In May this year Lindiwe Sisulu, the home affairs minister, launched Cosmo City - a R1,5bn public-private-partnership housing project tasked with the building of 15 000 low-cost, medium density and bonded houses near Randburg, Johannesburg.
In marking the occasion she dipped her hands in wet cement to make lasting prints - as if saying "Lindiwe was here". It is indeed the work she has done in this portfolio that she is most recognised for. After a less than rosy tenure as head of the National Intelligence Agency (NIA) and a less invisible tenure as deputy minister of home affairs - Sisulu is finally claiming her glory.
She was born into the Sisulu dynasty, which together with the Mandelas, Tambos and Mbekis paid the ultimate sacrifice for SA's freedom, but is not known as one who uses her family name as a trump card. A hard worker, charmer and outright doer - she is arguably the best minister of housing this democratic dispensation has ever had.
Her tenure as intelligence minister was never easy. In spite of her name she has never been part of the inner circle of the ANC - an important attribute for anyone heading the NIA. Gender was also a hindrance, somewhat ironically perhaps in a decade where President Thabo Mbeki has openly campaigned for women power. However, intelligence portfolios the world over have never been women's turfs and in SA this was not about to change either. She rarely enjoyed the support of the invisible powers-that-be and was thus courteously redeployed.
Those who work with her say she doesn't delegate much, choosing instead to get her hands dirty. She's known to give her 18 hours a day in the office just to make sure things are moving in the right direction. She is popular with financial institutions, recently signing an agreement with banks to improve access to housing finance in previously underserviced areas and to low-income earners. Sisulu prefers to avoid a war and rather charm her way through - a strategy which has meant that she gets her way more often than not. She exudes dynamic authority and yet gives the impression of being warm and sensitive to issues affecting the downtrodden. In 2004 she came to the rescue of 11 Soweto residents who were being evicted by banks for failing to make bond repayments. She negotiated with the banks to halt evictions until she found the families decent shelter. She's been vocal on the appalling state of government low-cost houses built between 1994 and 2002 and is on a mission to bring to book developers of these shoddy houses.
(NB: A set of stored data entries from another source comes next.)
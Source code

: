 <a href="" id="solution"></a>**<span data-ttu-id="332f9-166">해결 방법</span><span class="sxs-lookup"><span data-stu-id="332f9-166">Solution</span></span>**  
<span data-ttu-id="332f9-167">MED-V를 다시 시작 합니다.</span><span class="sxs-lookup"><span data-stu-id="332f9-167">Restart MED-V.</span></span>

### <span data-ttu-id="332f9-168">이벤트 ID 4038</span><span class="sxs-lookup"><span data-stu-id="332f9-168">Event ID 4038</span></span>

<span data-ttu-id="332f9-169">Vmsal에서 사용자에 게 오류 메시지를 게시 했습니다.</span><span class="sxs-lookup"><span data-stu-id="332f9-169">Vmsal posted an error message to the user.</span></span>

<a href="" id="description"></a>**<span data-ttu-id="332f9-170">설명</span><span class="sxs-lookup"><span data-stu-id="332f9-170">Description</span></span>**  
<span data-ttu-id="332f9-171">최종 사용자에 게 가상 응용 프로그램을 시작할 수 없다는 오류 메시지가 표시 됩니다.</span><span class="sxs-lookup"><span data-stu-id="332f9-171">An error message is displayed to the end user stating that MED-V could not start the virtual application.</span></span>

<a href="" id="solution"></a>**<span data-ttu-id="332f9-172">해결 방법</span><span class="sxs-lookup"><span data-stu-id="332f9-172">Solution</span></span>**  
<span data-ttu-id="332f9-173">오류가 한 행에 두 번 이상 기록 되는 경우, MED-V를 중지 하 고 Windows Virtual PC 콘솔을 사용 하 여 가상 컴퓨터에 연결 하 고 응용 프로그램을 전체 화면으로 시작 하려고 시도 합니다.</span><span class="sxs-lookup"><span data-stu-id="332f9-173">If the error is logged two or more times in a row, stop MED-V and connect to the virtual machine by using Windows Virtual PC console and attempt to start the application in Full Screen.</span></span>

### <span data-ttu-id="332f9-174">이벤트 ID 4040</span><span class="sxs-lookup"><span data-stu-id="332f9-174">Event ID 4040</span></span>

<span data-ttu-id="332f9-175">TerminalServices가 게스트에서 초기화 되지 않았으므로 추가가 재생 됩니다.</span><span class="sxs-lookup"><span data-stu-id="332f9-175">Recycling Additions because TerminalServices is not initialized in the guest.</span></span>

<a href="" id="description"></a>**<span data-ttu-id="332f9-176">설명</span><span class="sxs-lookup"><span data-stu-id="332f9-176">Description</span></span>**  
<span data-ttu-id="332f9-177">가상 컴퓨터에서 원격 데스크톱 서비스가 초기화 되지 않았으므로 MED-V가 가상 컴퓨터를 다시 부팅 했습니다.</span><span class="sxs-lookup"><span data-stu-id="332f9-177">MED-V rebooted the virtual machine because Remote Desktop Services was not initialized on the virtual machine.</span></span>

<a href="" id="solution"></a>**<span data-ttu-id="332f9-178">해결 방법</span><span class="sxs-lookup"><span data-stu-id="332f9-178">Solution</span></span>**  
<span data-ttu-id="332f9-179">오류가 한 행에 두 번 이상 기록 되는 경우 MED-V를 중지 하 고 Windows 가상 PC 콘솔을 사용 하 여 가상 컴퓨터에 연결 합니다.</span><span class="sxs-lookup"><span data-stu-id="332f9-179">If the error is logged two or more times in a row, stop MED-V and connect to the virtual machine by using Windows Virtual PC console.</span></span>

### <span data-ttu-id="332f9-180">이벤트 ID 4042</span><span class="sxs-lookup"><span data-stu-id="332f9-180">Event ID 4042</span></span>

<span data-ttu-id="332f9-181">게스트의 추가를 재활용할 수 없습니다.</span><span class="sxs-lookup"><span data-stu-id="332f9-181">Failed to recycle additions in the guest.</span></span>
Born in 1954 in Johannesburg, from Sisulu stock, she could never escape the political bug. Obtaining most of her education outside SA - she was detained for 11 months in 1976 while on a visit home from Lesotho - she left the country after her release and worked for the ANC's external mission. In 1990 she became personal assistant to Jacob Zuma, who at the time was head of the ANC's intelligence department. She holds an M Phil from the University of York and her dissertation was "Women at work and the liberation struggle in SA". She has stayed true to the ideals of this struggle. Quoting from the 1955 Freedom Charter, she told an international housing conference recently that her vision was of a "SA where all would have access to adequate and decent shelter".